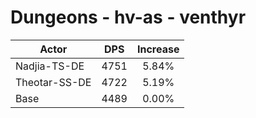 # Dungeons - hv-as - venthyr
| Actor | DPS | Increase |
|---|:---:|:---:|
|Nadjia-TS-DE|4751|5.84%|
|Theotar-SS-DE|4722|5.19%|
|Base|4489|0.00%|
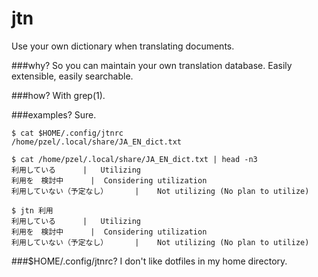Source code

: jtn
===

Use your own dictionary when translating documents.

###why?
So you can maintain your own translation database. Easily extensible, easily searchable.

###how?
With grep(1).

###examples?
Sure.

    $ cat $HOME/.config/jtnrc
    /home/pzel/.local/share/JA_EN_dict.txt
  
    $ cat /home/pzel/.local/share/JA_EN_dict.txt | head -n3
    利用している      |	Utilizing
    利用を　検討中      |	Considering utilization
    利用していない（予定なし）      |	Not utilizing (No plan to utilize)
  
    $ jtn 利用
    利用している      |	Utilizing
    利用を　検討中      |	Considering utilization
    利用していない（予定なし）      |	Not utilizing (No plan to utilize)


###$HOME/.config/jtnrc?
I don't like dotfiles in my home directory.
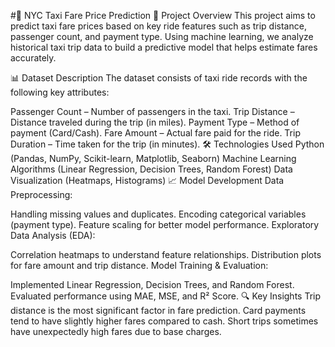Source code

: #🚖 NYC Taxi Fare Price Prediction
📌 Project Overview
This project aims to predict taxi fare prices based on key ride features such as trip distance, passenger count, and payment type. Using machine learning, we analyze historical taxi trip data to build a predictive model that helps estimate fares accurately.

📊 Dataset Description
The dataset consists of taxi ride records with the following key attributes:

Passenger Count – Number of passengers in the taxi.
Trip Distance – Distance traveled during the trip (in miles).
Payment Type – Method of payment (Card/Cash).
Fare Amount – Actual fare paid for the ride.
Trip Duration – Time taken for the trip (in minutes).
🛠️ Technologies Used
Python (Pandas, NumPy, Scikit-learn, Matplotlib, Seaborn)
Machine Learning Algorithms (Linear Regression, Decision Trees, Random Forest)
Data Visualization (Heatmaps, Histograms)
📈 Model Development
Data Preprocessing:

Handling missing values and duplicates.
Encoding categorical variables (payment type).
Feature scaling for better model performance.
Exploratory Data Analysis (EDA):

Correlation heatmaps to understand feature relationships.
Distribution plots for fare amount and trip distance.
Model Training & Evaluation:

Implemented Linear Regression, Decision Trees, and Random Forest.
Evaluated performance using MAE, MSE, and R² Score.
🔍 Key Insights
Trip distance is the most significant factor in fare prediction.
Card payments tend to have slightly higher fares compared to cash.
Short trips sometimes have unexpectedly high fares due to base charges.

* * *

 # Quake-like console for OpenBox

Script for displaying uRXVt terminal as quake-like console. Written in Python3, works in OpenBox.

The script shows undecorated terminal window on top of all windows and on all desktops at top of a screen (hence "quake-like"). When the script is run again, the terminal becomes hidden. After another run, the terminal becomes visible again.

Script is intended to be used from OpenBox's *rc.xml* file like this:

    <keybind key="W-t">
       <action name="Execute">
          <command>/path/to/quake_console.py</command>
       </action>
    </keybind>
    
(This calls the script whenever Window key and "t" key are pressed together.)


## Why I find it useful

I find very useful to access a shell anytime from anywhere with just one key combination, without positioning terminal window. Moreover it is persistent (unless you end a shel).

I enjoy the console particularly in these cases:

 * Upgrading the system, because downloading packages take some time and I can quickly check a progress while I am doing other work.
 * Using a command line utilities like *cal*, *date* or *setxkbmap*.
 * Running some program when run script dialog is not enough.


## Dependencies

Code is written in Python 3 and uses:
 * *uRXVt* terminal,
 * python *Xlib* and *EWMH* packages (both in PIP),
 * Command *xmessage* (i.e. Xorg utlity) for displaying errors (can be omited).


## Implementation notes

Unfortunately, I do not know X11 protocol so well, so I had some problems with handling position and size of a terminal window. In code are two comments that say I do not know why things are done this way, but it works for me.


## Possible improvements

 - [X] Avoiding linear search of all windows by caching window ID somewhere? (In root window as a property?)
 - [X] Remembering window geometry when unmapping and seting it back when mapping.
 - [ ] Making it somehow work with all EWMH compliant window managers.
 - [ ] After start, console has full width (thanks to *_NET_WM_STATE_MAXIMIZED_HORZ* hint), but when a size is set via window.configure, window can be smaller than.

● Your assignment
Please say how many lines of the material above include "local", giving that number and no other words.

● Response to the task
2